• _Records for processing_:
****************************************
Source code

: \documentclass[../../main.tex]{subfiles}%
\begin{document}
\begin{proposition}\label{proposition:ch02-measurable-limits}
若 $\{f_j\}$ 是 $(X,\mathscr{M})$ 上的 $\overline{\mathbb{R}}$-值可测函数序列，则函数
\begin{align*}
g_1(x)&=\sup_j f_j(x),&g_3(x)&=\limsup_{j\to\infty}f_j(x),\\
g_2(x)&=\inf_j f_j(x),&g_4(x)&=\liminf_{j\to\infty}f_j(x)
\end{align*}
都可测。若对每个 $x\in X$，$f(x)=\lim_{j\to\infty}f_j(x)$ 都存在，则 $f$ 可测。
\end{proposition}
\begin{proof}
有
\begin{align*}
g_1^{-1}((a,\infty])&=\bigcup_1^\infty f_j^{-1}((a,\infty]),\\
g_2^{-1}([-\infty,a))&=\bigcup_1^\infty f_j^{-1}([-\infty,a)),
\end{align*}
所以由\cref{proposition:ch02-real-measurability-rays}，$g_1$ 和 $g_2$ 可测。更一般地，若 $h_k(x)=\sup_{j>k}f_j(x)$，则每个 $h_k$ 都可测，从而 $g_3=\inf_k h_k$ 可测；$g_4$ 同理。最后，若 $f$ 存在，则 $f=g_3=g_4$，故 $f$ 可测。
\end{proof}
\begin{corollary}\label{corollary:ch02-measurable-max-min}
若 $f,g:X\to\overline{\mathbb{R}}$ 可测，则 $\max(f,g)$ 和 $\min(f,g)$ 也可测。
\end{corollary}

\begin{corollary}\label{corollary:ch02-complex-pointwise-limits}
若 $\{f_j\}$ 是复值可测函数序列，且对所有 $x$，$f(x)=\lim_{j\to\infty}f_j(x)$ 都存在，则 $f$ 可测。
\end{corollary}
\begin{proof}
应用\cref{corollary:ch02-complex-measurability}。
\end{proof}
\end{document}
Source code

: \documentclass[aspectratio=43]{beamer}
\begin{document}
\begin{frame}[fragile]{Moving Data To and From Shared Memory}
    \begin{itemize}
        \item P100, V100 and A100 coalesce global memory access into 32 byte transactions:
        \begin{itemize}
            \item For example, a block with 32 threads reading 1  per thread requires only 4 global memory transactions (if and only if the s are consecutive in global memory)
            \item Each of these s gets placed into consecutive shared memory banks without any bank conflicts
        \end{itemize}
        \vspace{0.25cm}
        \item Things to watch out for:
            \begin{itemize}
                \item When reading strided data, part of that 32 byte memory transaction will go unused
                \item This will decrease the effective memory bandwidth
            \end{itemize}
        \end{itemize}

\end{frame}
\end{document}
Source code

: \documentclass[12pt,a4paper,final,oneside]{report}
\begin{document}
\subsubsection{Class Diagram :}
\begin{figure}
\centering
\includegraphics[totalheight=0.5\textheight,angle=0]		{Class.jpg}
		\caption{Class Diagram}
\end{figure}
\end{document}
****************************************
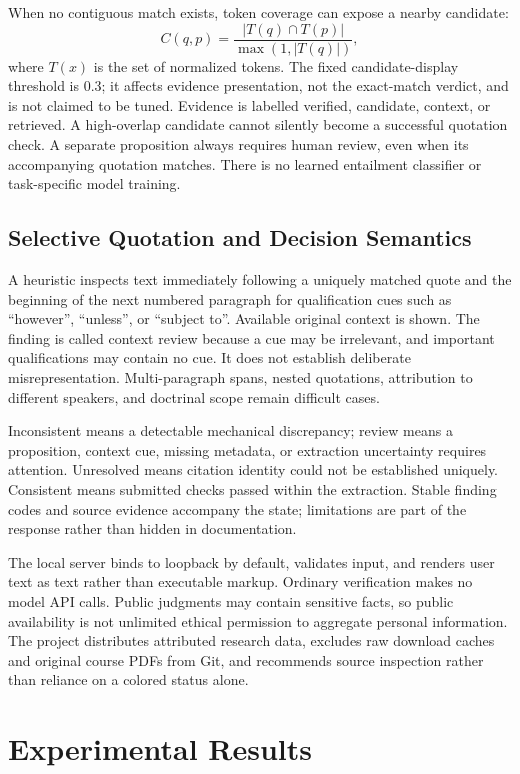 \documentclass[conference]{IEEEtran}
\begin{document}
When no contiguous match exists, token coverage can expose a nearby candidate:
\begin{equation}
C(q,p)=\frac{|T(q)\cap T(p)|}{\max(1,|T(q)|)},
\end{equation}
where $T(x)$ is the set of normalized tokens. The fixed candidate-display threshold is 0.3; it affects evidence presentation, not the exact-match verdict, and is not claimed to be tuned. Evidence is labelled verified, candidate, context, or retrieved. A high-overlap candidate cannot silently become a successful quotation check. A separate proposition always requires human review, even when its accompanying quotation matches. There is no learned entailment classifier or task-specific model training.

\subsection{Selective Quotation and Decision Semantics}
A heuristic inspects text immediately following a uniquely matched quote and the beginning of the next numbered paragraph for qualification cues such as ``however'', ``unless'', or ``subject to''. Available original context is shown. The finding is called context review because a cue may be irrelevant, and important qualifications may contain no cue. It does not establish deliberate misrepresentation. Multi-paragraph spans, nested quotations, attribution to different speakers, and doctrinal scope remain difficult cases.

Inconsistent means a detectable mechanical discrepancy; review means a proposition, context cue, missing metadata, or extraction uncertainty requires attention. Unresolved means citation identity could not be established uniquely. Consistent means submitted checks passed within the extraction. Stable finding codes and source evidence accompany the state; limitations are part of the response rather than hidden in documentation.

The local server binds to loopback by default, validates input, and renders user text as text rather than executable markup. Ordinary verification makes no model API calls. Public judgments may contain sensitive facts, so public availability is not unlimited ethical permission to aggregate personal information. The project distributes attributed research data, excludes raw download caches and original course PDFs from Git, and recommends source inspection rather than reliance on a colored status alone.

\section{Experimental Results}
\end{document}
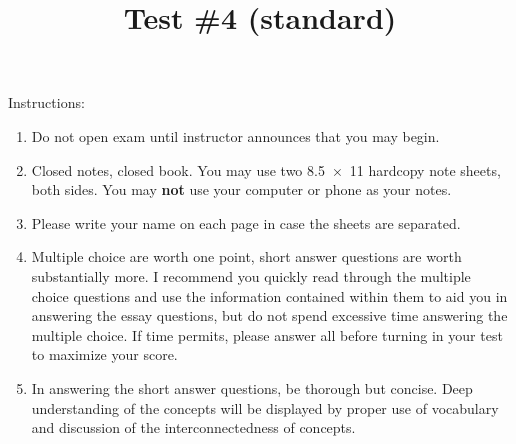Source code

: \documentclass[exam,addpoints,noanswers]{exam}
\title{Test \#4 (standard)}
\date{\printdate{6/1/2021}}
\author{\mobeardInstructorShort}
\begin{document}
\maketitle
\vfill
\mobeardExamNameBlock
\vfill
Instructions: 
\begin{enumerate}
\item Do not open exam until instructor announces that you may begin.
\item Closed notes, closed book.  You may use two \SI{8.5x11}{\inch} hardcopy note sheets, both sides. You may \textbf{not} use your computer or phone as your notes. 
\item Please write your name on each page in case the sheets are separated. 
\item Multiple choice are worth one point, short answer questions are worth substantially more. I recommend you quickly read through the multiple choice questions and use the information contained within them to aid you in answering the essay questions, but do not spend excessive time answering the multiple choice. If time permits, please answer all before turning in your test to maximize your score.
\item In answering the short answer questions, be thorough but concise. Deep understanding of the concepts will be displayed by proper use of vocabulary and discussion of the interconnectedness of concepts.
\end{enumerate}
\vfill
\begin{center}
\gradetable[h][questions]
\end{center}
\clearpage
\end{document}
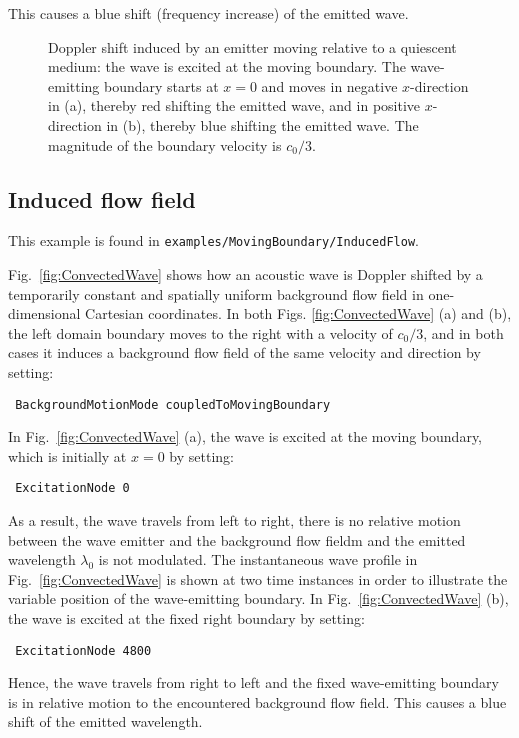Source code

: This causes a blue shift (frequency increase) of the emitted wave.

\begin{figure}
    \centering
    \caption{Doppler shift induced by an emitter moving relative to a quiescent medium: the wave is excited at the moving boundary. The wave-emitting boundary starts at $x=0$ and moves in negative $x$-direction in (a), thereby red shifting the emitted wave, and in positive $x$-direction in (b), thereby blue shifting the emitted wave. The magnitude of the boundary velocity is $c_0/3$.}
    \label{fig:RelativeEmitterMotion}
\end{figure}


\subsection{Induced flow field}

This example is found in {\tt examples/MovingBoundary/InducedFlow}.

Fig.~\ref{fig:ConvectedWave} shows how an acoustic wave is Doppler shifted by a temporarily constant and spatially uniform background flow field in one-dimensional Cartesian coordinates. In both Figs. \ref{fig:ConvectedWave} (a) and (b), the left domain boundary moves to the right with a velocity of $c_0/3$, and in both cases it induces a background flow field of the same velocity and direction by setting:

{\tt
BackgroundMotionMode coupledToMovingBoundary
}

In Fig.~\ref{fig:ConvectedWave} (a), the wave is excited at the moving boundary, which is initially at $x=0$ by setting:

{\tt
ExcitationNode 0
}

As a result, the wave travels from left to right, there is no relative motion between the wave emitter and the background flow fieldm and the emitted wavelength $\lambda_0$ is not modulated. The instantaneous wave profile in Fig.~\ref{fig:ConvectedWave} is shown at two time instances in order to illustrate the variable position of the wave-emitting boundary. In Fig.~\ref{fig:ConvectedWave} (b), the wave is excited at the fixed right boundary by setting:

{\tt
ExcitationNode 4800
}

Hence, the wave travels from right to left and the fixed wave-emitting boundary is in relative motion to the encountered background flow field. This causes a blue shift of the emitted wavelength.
****************************************
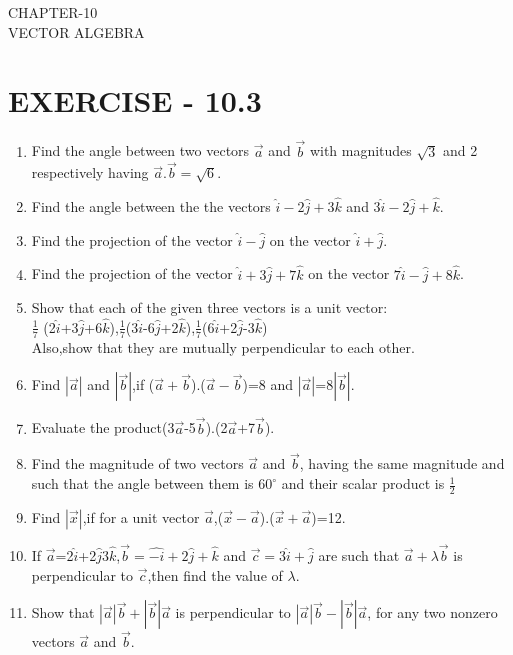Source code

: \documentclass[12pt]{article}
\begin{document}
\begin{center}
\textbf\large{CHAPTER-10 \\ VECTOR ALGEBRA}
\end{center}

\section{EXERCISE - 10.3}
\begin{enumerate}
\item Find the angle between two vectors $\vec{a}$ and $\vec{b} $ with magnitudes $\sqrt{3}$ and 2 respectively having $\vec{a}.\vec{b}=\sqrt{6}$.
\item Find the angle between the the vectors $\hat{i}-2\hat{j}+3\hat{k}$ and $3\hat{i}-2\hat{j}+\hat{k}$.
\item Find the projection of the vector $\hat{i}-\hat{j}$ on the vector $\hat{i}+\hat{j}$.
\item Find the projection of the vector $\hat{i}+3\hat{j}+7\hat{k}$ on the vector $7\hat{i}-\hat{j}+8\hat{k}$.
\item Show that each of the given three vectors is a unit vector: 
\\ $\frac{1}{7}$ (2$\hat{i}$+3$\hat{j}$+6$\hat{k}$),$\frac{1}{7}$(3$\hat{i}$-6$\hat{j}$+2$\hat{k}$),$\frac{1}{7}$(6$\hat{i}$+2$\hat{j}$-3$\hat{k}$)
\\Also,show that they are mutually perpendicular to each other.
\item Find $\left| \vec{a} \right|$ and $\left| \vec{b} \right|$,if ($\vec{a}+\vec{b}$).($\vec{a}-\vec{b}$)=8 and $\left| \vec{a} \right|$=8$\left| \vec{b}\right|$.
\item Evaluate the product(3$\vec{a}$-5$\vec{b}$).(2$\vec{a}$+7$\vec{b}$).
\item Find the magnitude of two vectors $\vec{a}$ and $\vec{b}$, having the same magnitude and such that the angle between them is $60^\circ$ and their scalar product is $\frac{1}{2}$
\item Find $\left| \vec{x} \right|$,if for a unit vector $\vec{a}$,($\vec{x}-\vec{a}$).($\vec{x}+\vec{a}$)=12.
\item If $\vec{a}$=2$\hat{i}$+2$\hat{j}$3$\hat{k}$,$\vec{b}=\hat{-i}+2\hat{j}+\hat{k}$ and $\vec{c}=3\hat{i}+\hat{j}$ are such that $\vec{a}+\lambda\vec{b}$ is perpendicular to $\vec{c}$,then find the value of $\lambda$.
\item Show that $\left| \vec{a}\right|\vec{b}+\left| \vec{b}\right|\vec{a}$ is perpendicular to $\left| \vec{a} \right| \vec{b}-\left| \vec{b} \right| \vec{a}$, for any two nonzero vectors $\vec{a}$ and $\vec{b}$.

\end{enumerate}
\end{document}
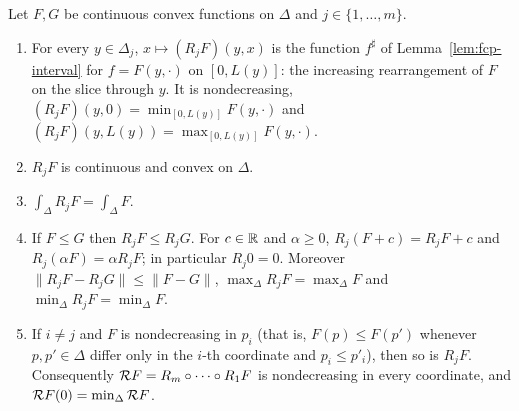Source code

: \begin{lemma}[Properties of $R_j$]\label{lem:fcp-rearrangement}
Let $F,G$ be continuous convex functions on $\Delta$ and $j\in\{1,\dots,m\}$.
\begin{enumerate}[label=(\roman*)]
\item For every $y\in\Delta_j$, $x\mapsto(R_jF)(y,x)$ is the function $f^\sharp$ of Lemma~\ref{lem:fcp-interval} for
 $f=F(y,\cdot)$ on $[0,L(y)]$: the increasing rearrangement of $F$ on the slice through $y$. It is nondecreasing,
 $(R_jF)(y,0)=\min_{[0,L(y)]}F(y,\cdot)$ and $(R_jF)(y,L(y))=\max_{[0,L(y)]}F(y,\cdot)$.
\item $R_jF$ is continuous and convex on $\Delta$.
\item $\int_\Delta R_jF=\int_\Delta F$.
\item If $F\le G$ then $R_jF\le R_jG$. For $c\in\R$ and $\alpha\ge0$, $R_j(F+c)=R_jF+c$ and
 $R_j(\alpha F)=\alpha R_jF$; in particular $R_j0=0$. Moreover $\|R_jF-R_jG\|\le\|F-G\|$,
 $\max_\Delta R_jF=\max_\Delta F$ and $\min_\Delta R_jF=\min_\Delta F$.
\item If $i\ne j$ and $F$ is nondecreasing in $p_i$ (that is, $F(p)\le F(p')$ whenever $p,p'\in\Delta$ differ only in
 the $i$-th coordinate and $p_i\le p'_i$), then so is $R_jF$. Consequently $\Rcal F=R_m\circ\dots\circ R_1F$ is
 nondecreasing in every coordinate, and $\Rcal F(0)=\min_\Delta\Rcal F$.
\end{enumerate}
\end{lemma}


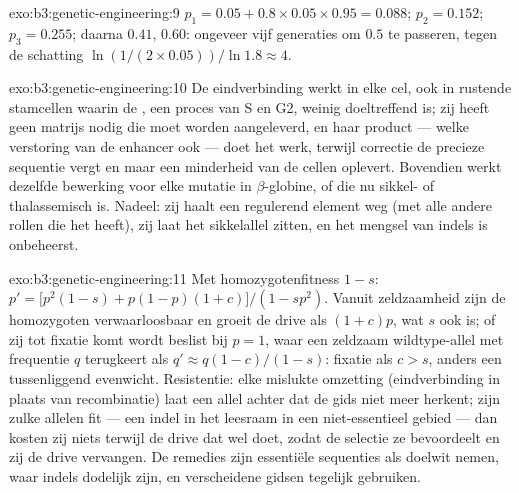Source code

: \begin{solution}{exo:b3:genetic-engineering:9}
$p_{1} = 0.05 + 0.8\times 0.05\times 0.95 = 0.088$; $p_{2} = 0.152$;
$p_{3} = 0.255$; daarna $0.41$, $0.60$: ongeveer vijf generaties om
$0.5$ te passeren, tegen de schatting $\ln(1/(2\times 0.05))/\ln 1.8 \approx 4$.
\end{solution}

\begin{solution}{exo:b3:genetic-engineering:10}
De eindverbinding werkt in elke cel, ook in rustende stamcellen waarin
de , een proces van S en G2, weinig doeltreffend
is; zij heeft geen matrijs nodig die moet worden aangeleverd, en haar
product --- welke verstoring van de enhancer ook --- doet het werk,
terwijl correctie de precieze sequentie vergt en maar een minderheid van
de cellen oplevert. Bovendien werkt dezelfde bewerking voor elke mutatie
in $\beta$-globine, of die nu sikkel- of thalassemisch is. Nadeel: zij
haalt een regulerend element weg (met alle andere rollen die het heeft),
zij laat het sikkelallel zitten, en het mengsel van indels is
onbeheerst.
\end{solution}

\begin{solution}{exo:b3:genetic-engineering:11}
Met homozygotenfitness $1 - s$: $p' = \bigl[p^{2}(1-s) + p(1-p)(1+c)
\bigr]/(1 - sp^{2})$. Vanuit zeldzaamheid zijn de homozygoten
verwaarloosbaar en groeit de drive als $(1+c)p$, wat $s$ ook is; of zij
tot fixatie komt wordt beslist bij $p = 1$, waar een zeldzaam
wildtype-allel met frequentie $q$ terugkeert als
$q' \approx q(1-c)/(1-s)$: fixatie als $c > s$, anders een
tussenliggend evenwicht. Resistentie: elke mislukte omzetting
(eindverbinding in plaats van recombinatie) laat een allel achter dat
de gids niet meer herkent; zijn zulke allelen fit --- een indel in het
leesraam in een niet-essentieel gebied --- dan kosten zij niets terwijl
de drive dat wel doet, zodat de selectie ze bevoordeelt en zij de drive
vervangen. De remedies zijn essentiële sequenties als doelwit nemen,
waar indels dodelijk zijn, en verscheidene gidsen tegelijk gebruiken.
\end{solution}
****************************************
• _Exercise_: Search the preceding listing for the word "measurability" and pull out every line that holds it.

• _Answer to this problem_:
所以由\cref{proposition:ch02-real-measurability-rays}，$g_1$ 和 $g_2$ 可测。更一般地，若 $h_k(x)=\sup_{j>k}f_j(x)$，则每个 $h_k$ 都可测，从而 $g_3=\inf_k h_k$ 可测；$g_4$ 同理。最后，若 $f$ 存在，则 $f=g_3=g_4$，故 $f$ 可测。
应用\cref{corollary:ch02-complex-measurability}。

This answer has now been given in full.